> [Work instruction] From the first line of the entries below through the line bearing "theory about what", write out each line exactly. Omit pictures.

################

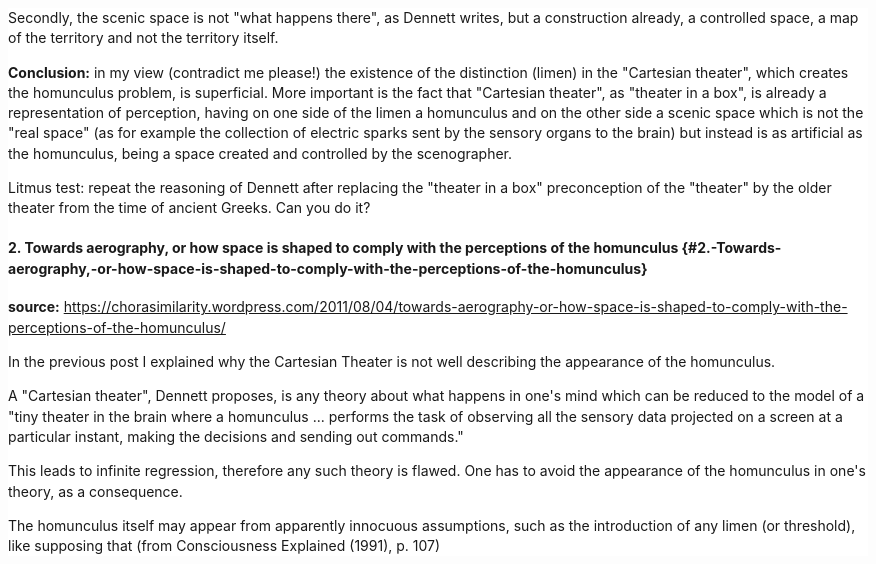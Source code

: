 
Secondly, the scenic space is not "what happens there", as Dennett
writes, but a construction already, a controlled space, a map of the
territory and not the territory itself.



**Conclusion:** in my view (contradict me please!) the existence of the
distinction (limen) in the "Cartesian theater", which creates the
homunculus problem, is superficial. More important is the fact that
"Cartesian theater", as "theater in a box", is already a representation
of perception, having on one side of the limen a homunculus and on the
other side a scenic space which is not the "real space" (as for example
the collection of electric sparks sent by the sensory organs to the
brain) but instead is as artificial as the homunculus, being a space
created and controlled by the scenographer.



Litmus test: repeat the reasoning of Dennett after replacing the
"theater in a box" preconception of the "theater" by the older theater
from the time of ancient Greeks. Can you do it?







#### 2. Towards aerography, or how space is shaped to comply with the perceptions of the homunculus {#2.-Towards-aerography,-or-how-space-is-shaped-to-comply-with-the-perceptions-of-the-homunculus}



**source:**
<https://chorasimilarity.wordpress.com/2011/08/04/towards-aerography-or-how-space-is-shaped-to-comply-with-the-perceptions-of-the-homunculus/>



In the previous post I explained why the Cartesian Theater is not well
describing the appearance of the homunculus.



A "Cartesian theater", Dennett proposes, is any theory about what
happens in one's mind which can be reduced to the model of a "tiny
theater in the brain where a homunculus ... performs the task of
observing all the sensory data projected on a screen at a particular
instant, making the decisions and sending out commands."



This leads to infinite regression, therefore any such theory is flawed.
One has to avoid the appearance of the homunculus in one's theory, as a
consequence.



The homunculus itself may appear from apparently innocuous assumptions,
such as the introduction of any limen (or threshold), like supposing
that (from Consciousness Explained (1991), p. 107)
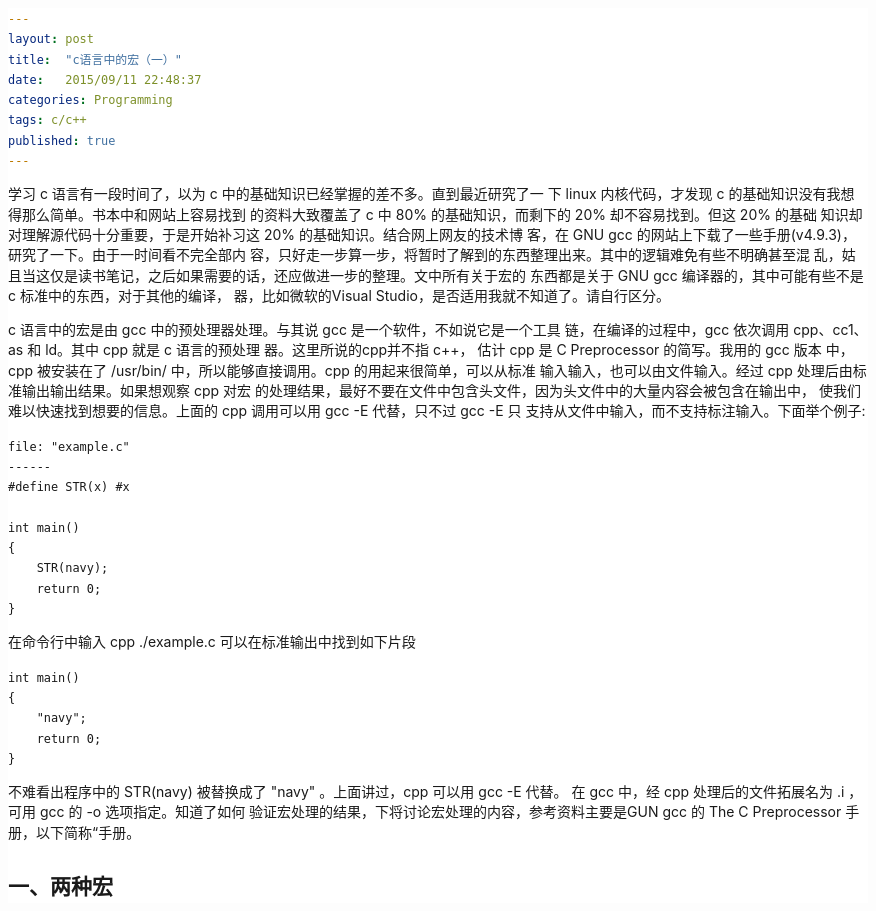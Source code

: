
 ```yaml
---
layout: post
title:  "c语言中的宏（一）"
date:   2015/09/11 22:48:37
categories: Programming
tags: c/c++
published: true
---
```

学习 c 语言有一段时间了，以为 c 中的基础知识已经掌握的差不多。直到最近研究了一
下 linux 内核代码，才发现 c 的基础知识没有我想得那么简单。书本中和网站上容易找到
的资料大致覆盖了 c 中 80% 的基础知识，而剩下的 20% 却不容易找到。但这 20% 的基础
知识却对理解源代码十分重要，于是开始补习这 20% 的基础知识。结合网上网友的技术博
客，在 GNU gcc 的网站上下载了一些手册(v4.9.3)，研究了一下。由于一时间看不完全部内
容，只好走一步算一步，将暂时了解到的东西整理出来。其中的逻辑难免有些不明确甚至混
乱，姑且当这仅是读书笔记，之后如果需要的话，还应做进一步的整理。文中所有关于宏的
东西都是关于 GNU gcc 编译器的，其中可能有些不是 c 标准中的东西，对于其他的编译，
器，比如微软的Visual Studio，是否适用我就不知道了。请自行区分。

c 语言中的宏是由 gcc 中的预处理器处理。与其说 gcc 是一个软件，不如说它是一个工具
链，在编译的过程中，gcc 依次调用 cpp、cc1、as 和 ld。其中 cpp 就是 c 语言的预处理
器。这里所说的cpp并不指 c++， 估计 cpp 是 C Preprocessor 的简写。我用的 gcc 版本
中，cpp 被安装在了 /usr/bin/ 中，所以能够直接调用。cpp 的用起来很简单，可以从标准
输入输入，也可以由文件输入。经过 cpp 处理后由标准输出输出结果。如果想观察 cpp 对宏
的处理结果，最好不要在文件中包含头文件，因为头文件中的大量内容会被包含在输出中，
使我们难以快速找到想要的信息。上面的 cpp 调用可以用 gcc -E 代替，只不过 gcc -E 只
支持从文件中输入，而不支持标注输入。下面举个例子:

    file: "example.c"
    ------
	#define STR(x) #x
	
	int main()
	{
	    STR(navy);
	    return 0;
	}

在命令行中输入 cpp ./example.c 可以在标准输出中找到如下片段

    int main()
    {
        "navy";
        return 0;
    }

不难看出程序中的 STR(navy) 被替换成了 "navy" 。上面讲过，cpp 可以用 gcc -E 代替。
在 gcc 中，经 cpp 处理后的文件拓展名为 .i ，可用 gcc 的 -o 选项指定。知道了如何
验证宏处理的结果，下将讨论宏处理的内容，参考资料主要是GUN gcc 的 The C
Preprocessor 手册，以下简称“手册。

## 一、两种宏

################

> [Exercise solution]
Source code

: 
Secondly, the scenic space is not "what happens there", as Dennett
writes, but a construction already, a controlled space, a map of the
territory and not the territory itself.



**Conclusion:** in my view (contradict me please!) the existence of the
distinction (limen) in the "Cartesian theater", which creates the
homunculus problem, is superficial. More important is the fact that
"Cartesian theater", as "theater in a box", is already a representation
of perception, having on one side of the limen a homunculus and on the
other side a scenic space which is not the "real space" (as for example
the collection of electric sparks sent by the sensory organs to the
brain) but instead is as artificial as the homunculus, being a space
created and controlled by the scenographer.



Litmus test: repeat the reasoning of Dennett after replacing the
"theater in a box" preconception of the "theater" by the older theater
from the time of ancient Greeks. Can you do it?







#### 2. Towards aerography, or how space is shaped to comply with the perceptions of the homunculus {#2.-Towards-aerography,-or-how-space-is-shaped-to-comply-with-the-perceptions-of-the-homunculus}



**source:**
<https://chorasimilarity.wordpress.com/2011/08/04/towards-aerography-or-how-space-is-shaped-to-comply-with-the-perceptions-of-the-homunculus/>



In the previous post I explained why the Cartesian Theater is not well
describing the appearance of the homunculus.



A "Cartesian theater", Dennett proposes, is any theory about what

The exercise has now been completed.